▸ WORK TO BE COMPLETED: The answer must be one number: how many lines of the records contain "below".

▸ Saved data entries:

-- Opening Marker --

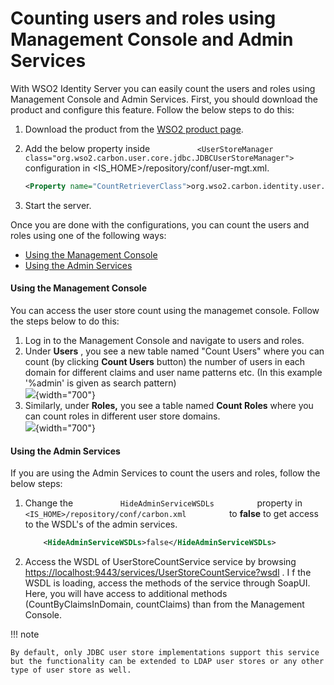 # Counting users and roles using Management Console and Admin Services

With WSO2 Identity Server you can easily count the users and roles using
Management Console and Admin Services. First, you should download the
product and configure this feature. Follow the below steps to do this:

1.  Download the product from the [WSO2 product
    page](https://wso2.com/platform).
2.  Add the below property inside
    `           <UserStoreManager class="org.wso2.carbon.user.core.jdbc.JDBCUserStoreManager">          `
    configuration in \<IS\_HOME\>/repository/conf/user-mgt.xml.

    ``` xml
    <Property name="CountRetrieverClass">org.wso2.carbon.identity.user.store.count.jdbc.JDBCUserStoreCountRetriever</Property>
    ```

3.  Start the server.  
      

Once you are done with the configurations, you can count the users and
roles using one of the following ways:

-   [Using the Management
    Console](#CountingusersandrolesusingManagementConsoleandAdminServices-UsingtheManagementConsole)
-   [Using the Admin
    Services](#CountingusersandrolesusingManagementConsoleandAdminServices-UsingtheAdminServices)

#### Using the Management Console

You can access the user store count using the managemet console. Follow
the steps below to do this:

1.  Log in to the Management Console and navigate to users and roles.
2.  Under **Users** , you see a new table named "Count Users" where you
    can count (by clicking **Count Users** button) the number of users
    in each domain for different claims and user name patterns etc. (In
    this example '%admin' is given as search pattern)  
    ![](attachments/103330053/103330054.png){width="700"}
3.  Similarly, under **Roles,** you see a table named **Count Roles**
    where you can count roles in different user store domains.  
    ![](attachments/103330053/103330055.png){width="700"}

#### Using the Admin Services

If you are using the Admin Services to count the users and roles, follow
the below steps:

1.  Change the `           HideAdminServiceWSDLs          ` property in
    `           <IS_HOME>/repository/conf/carbon.xml          ` to
    **false** to get access to the WSDL's of the admin services.

    ``` xml
        <HideAdminServiceWSDLs>false</HideAdminServiceWSDLs>
    ```

2.  Access the WSDL of UserStoreCountService service by browsing
    <https://localhost:9443/services/UserStoreCountService?wsdl> . I f
    the WSDL is loading, access the methods of the service through
    SoapUI. Here, you will have access to additional methods
    (CountByClaimsInDomain, countClaims) than from the Management
    Console.

!!! note
    
    By default, only JDBC user store implementations support this service
    but the functionality can be extended to LDAP user stores or any other
    type of user store as well.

-- Closing Marker --

▸ ANSWER SECTION: 4